Source texts of formatted documents
####################

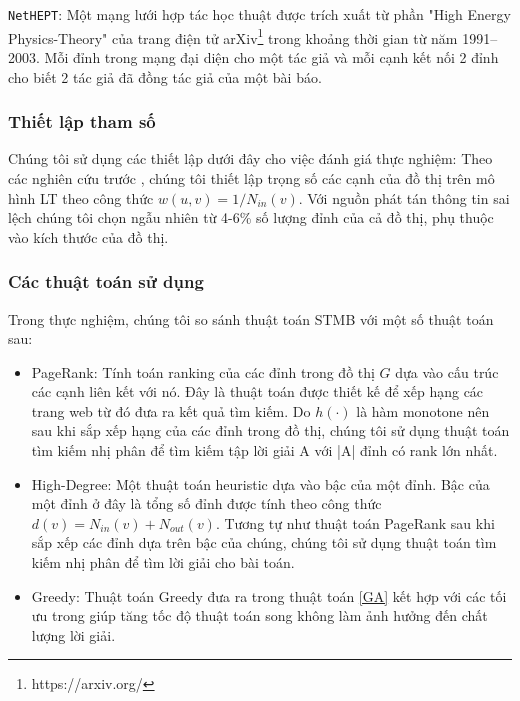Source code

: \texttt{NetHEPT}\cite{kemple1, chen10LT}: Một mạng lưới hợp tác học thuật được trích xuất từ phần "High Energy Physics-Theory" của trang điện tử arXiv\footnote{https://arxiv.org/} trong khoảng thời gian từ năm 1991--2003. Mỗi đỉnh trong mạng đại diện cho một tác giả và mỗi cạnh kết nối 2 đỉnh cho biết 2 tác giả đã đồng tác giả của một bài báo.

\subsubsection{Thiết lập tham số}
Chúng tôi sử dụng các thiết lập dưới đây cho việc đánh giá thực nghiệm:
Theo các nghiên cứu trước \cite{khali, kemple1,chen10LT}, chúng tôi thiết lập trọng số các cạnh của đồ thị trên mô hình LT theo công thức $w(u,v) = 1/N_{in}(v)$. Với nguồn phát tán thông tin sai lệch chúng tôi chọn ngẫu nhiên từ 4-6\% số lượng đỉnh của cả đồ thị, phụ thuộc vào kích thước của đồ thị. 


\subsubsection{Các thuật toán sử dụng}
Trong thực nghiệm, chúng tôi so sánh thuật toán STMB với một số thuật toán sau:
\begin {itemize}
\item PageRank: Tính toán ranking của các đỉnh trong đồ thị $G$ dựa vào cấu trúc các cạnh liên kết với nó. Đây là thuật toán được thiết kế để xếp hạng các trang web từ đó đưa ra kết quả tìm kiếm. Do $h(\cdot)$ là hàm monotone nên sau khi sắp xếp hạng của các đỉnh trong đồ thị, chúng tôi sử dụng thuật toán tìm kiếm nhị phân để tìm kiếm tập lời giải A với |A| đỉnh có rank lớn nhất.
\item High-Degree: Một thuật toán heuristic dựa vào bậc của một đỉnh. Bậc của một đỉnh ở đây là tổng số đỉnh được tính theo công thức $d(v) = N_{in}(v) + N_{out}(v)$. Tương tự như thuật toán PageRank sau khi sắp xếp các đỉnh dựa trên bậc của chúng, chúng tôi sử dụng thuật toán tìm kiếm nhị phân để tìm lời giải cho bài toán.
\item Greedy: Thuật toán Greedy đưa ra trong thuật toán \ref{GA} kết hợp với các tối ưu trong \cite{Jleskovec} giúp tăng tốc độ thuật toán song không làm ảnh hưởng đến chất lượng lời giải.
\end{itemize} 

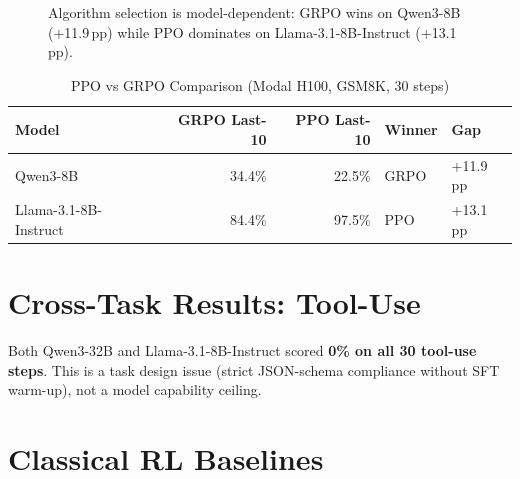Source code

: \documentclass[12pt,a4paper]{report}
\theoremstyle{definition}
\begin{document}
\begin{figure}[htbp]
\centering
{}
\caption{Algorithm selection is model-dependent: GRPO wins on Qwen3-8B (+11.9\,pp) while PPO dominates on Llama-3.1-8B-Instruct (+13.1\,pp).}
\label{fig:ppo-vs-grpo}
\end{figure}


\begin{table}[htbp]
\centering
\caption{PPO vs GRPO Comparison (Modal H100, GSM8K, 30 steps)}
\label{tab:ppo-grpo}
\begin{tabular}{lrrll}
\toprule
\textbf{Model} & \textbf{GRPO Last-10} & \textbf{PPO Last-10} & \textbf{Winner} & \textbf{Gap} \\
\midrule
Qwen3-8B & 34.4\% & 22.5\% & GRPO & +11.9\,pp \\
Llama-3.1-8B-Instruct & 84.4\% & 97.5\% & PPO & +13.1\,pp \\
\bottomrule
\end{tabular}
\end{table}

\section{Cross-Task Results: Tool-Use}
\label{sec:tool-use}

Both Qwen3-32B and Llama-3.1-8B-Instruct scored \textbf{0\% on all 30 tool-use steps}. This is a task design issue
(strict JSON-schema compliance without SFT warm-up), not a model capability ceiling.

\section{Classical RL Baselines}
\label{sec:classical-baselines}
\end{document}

####################

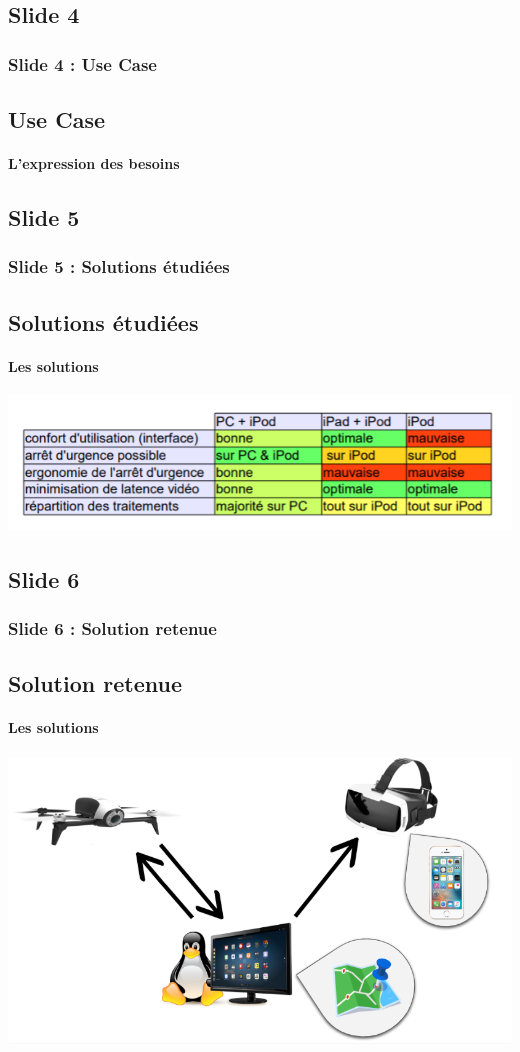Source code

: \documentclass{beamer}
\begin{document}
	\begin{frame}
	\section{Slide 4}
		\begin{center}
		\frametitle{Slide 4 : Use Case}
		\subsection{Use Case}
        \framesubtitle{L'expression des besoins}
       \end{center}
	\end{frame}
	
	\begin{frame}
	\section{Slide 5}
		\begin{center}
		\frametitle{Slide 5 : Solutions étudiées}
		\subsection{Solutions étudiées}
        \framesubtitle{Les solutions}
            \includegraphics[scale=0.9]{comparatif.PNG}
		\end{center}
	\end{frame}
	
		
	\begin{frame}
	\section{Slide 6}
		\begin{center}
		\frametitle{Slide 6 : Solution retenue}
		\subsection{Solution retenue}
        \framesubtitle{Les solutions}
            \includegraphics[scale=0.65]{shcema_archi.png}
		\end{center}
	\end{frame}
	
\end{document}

####################

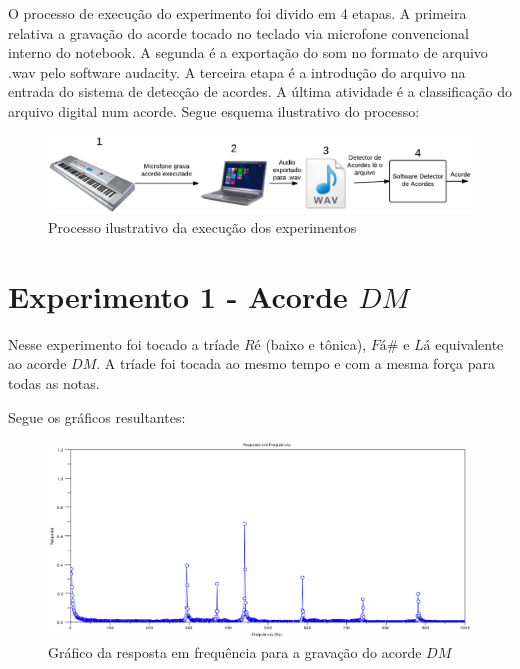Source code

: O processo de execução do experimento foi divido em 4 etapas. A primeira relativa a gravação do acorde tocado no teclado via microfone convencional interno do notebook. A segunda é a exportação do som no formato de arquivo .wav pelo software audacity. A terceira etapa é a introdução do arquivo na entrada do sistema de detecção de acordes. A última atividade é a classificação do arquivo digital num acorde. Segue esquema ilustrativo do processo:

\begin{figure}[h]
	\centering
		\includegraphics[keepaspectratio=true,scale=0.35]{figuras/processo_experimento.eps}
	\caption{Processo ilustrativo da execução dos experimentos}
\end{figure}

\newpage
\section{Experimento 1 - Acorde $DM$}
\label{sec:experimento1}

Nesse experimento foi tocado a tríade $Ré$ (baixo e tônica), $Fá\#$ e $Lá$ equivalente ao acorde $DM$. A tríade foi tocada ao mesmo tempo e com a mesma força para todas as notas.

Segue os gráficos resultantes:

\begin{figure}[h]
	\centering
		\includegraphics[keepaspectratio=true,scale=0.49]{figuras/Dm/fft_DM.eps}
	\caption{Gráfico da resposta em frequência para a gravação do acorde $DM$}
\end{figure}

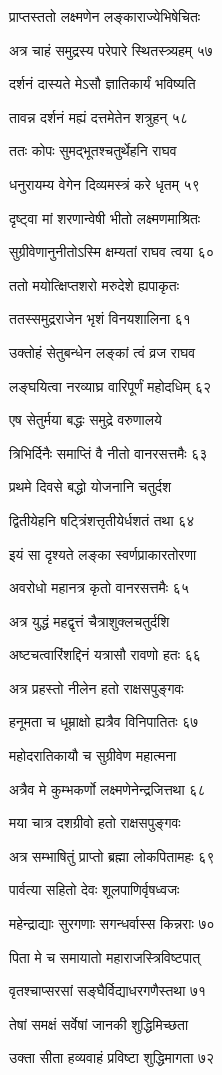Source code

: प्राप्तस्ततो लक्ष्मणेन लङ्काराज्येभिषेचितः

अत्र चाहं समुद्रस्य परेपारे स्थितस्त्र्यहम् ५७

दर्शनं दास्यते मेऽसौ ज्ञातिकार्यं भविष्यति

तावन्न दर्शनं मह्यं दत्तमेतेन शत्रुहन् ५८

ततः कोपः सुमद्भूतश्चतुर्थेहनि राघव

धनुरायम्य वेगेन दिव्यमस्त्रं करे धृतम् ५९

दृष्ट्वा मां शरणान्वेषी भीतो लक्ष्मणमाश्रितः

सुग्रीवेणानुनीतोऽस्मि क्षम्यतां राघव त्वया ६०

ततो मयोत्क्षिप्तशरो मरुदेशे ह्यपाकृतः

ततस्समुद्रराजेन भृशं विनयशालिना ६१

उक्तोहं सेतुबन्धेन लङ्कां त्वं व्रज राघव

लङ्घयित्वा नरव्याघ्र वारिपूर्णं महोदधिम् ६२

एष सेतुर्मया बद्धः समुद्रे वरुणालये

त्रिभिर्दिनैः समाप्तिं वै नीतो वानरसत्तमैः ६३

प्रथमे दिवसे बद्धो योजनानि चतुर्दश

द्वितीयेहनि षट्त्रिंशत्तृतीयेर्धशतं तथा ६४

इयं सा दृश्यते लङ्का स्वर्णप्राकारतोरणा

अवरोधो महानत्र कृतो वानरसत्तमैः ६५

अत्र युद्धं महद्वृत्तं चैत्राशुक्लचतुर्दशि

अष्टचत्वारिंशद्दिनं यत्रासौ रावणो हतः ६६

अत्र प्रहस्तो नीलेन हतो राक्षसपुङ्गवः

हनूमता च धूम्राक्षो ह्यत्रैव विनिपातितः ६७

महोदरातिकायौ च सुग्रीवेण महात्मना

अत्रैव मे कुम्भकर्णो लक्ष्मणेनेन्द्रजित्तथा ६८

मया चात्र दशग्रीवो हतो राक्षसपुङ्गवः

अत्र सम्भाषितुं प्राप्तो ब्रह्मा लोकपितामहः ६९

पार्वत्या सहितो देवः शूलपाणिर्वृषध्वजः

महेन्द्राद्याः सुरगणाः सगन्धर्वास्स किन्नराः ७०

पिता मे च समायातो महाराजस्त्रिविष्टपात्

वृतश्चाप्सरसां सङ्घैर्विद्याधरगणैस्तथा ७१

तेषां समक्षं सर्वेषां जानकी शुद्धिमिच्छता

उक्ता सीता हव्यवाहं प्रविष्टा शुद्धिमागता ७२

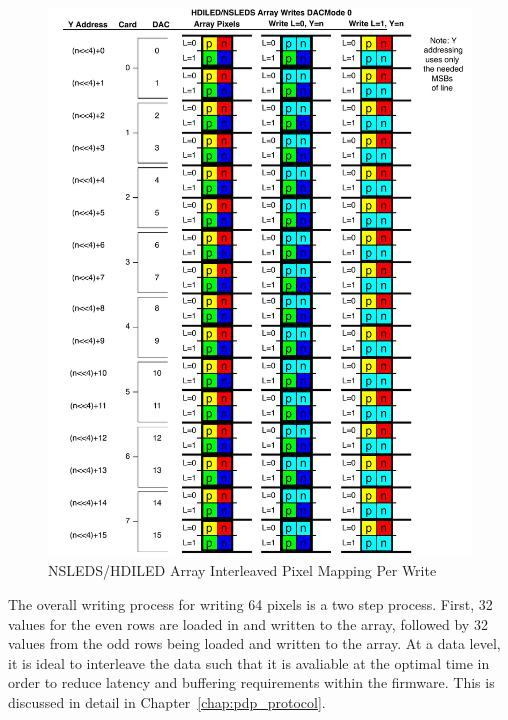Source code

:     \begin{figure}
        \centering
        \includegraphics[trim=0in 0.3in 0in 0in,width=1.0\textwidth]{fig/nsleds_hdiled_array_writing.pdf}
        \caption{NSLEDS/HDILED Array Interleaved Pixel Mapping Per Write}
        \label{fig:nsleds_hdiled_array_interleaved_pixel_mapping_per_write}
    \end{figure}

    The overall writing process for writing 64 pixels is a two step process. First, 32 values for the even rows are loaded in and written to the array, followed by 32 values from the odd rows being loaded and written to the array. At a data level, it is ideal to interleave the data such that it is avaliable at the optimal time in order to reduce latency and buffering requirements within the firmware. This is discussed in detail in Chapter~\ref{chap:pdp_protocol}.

####################

| Task objective |
Return the lines of the records that include the string "trang".

| Response for this exercise |
: \texttt{NetHEPT}\cite{kemple1, chen10LT}: Một mạng lưới hợp tác học thuật được trích xuất từ phần "High Energy Physics-Theory" của trang điện tử arXiv\footnote{https://arxiv.org/} trong khoảng thời gian từ năm 1991--2003. Mỗi đỉnh trong mạng đại diện cho một tác giả và mỗi cạnh kết nối 2 đỉnh cho biết 2 tác giả đã đồng tác giả của một bài báo.
\item PageRank: Tính toán ranking của các đỉnh trong đồ thị $G$ dựa vào cấu trúc các cạnh liên kết với nó. Đây là thuật toán được thiết kế để xếp hạng các trang web từ đó đưa ra kết quả tìm kiếm. Do $h(\cdot)$ là hàm monotone nên sau khi sắp xếp hạng của các đỉnh trong đồ thị, chúng tôi sử dụng thuật toán tìm kiếm nhị phân để tìm kiếm tập lời giải A với |A| đỉnh có rank lớn nhất.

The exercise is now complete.